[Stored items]
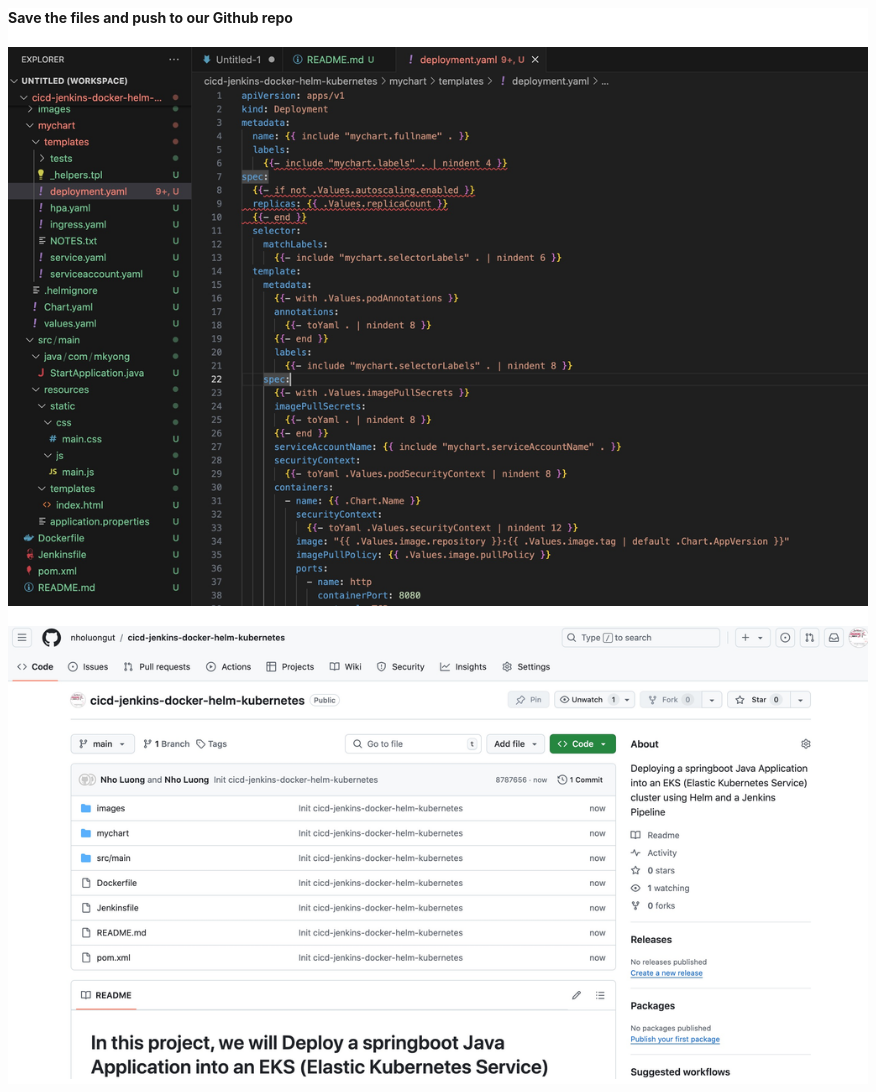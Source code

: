 #### Save the files and push to our Github repo

![git](./images/git.png)


![github](./images/github.png)
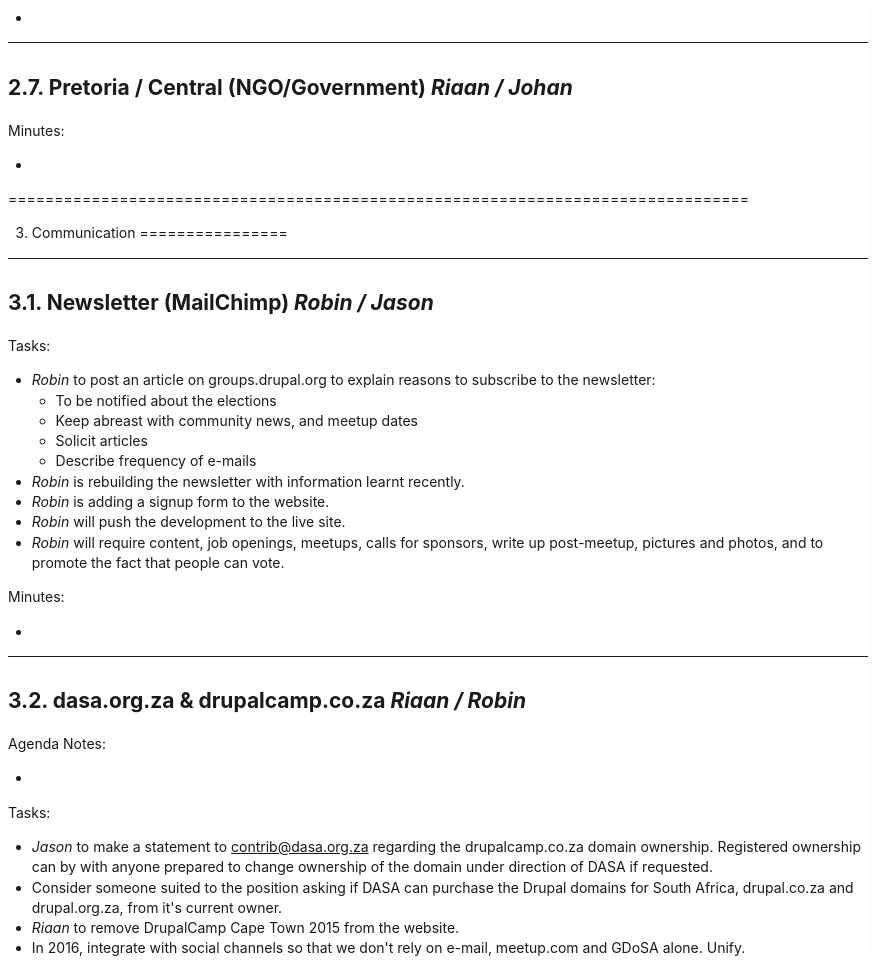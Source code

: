 -

--------------------------------------------------------------------------------

2.7. Pretoria / Central (NGO/Government) *Riaan / Johan*
--------------------------------------------------------

Minutes:

-

================================================================================

3. Communication
================

--------------------------------------------------------------------------------

3.1. Newsletter (MailChimp) *Robin / Jason*
-------------------------------------------

Tasks:

- *Robin* to post an article on groups.drupal.org to explain reasons to
  subscribe to the newsletter:
  - To be notified about the elections
  - Keep abreast with community news, and meetup dates
  - Solicit articles
  - Describe frequency of e-mails
- *Robin* is rebuilding the newsletter with information learnt recently.
- *Robin* is adding a signup form to the website.
- *Robin* will push the development to the live site.
- *Robin* will require content, job openings, meetups, calls for sponsors, write
  up post-meetup, pictures and photos, and to promote the fact that people can
  vote.

Minutes:

-

--------------------------------------------------------------------------------

3.2. dasa.org.za & drupalcamp.co.za *Riaan / Robin*
---------------------------------------------------

Agenda Notes:

-

Tasks:

- *Jason* to make a statement to contrib@dasa.org.za regarding the
  drupalcamp.co.za domain ownership. Registered ownership can by with anyone
  prepared to change ownership of the domain under direction of DASA if
  requested.
- Consider someone suited to the position asking if DASA can purchase the Drupal
  domains for South Africa, drupal.co.za and drupal.org.za, from it's current
  owner.
- *Riaan* to remove DrupalCamp Cape Town 2015 from the website.
- In 2016, integrate with social channels so that we don't rely on e-mail,
  meetup.com and GDoSA alone. Unify.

Work instruction ▸ All lines above that include the word "images" should be located and copied.

Your response ▸
![git](./images/git.png)
![github](./images/github.png)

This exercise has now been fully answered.